А Достоевский настаивает: нет, наше, наше родное, наше особенное, наше ни на кого не похожее. И все комплименты, которые сделаны там Пушкину, сделаны, в общем, русскому национальному духу. Большой восторг испытывает русский читатель, слушая эту речь, не говоря уже о том, что манера Достоевского, его хриплая, безумная, гипнотическая речь воздействует на публику мощно.

А о чем говорит Тургенев? Он говорит о гармонии и соразмерности, о прелести точной формы, о дисциплине. О том, что нам еще до национального мессианства расти и расти, потому что гений есть самовоспитание. Говорит о пушкинской гармоничности как о неотъемлемой черте личности, а о какой гармонии говорить рядом с Достоевским, который весь – дисгармония и весь – порыв, весь – русская недисциплинированная хаотическая буря, и, конечно, она ближе слушательскому сердцу. Именно поэтому за такие слова и подносят лавровые венки.

А вот сказать, что Пушкин – школа, что Пушкин – это еще опыт, который нам предстоит понять и повторить, – это нелестно, некомплиментарно, тяжело. Но я глубоко убежден, что Тургенев, ничего не говорящий нам прямо, требующий от нас очень многого, требующий думать, требующий выискивать скрытые смыслы, аллюзии, композиционные намеки, – этот Тургенев есть лучшая школа для души. А то, что он не занимается вопросами о том, хорошо ли убивать старух, или хорошо ли, например, по-долоховски брать у друга деньги и спать с его женой – так он потому этим не занимается, что эти вопросы для него ясны. Потому что все, над чем билась тогда молодая русская литература, представлялось ему, человеку воспитанному, понятным, скучным, слишком очевидным, чтобы разбирать эти вопросы.
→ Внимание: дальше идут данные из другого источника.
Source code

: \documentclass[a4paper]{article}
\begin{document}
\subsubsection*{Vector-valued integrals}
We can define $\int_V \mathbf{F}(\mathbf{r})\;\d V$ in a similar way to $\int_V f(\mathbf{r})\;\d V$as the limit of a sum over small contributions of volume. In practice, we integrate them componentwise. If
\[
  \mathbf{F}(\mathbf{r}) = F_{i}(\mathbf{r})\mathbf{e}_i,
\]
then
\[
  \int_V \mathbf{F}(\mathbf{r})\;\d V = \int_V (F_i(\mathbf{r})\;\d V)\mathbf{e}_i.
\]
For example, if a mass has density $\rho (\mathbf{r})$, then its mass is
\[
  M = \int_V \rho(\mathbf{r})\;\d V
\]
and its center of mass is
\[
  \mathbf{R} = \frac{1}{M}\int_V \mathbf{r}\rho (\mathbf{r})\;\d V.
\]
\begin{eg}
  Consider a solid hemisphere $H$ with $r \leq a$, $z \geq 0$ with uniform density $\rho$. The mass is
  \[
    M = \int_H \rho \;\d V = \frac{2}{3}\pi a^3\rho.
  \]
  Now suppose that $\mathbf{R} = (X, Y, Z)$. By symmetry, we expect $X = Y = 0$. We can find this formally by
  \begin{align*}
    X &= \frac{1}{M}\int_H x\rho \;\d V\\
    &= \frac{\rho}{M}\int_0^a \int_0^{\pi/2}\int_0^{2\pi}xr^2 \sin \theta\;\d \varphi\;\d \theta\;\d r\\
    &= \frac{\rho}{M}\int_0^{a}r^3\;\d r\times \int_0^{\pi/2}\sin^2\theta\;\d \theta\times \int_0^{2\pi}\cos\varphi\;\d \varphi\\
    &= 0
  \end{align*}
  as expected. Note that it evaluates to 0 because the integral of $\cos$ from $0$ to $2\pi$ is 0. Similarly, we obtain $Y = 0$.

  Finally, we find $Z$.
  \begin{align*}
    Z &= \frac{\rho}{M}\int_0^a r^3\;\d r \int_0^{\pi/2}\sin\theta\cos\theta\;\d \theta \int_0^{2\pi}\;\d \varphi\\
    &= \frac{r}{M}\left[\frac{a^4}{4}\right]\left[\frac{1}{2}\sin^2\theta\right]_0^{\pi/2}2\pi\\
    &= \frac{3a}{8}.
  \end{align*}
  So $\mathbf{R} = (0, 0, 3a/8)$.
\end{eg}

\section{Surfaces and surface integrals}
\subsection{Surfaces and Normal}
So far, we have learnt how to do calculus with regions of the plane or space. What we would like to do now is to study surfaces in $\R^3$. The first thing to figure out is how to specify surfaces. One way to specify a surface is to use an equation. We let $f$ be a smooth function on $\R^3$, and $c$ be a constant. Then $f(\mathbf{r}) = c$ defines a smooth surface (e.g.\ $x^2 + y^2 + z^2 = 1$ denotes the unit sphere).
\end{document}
Поэтому большинство мистических сюжетов Тургенева разворачивается вокруг вещей действительно важных, не вокруг какого-нибудь старика-сладострастника и четырех его сыновей, каждый из которых по своему Карамазов, а вокруг, например, девушки, которая после смерти умудряется влюбить в себя робкого юношу. Потому что интересны на самом деле только робкие, тонкие и трудновыразимые вещи.

Иногда начинаешь понимать: лучшую жизнь в русской литературе прожил Тургенев. Пусть это была жизнь на краю чужого гнезда, но сильными страстями и отважными борцами лучше любоваться издали, любить Россию, как мы знаем, лучше всего из Европы, а наслаждаться сильными поступками и резкими решениями лучше со стороны, лучше сохранить в себе свою поэтическую тонкую душу, которая дает человеку возможность все понимать и ни к чему не принадлежать. Пожалуй, Тургенев с не меньшим основанием, чем Григорий Сковорода, автор этих строк, мог сказать: «Мир ловил меня, но не поймал» – и как хотите, лучшего совета придумать нельзя.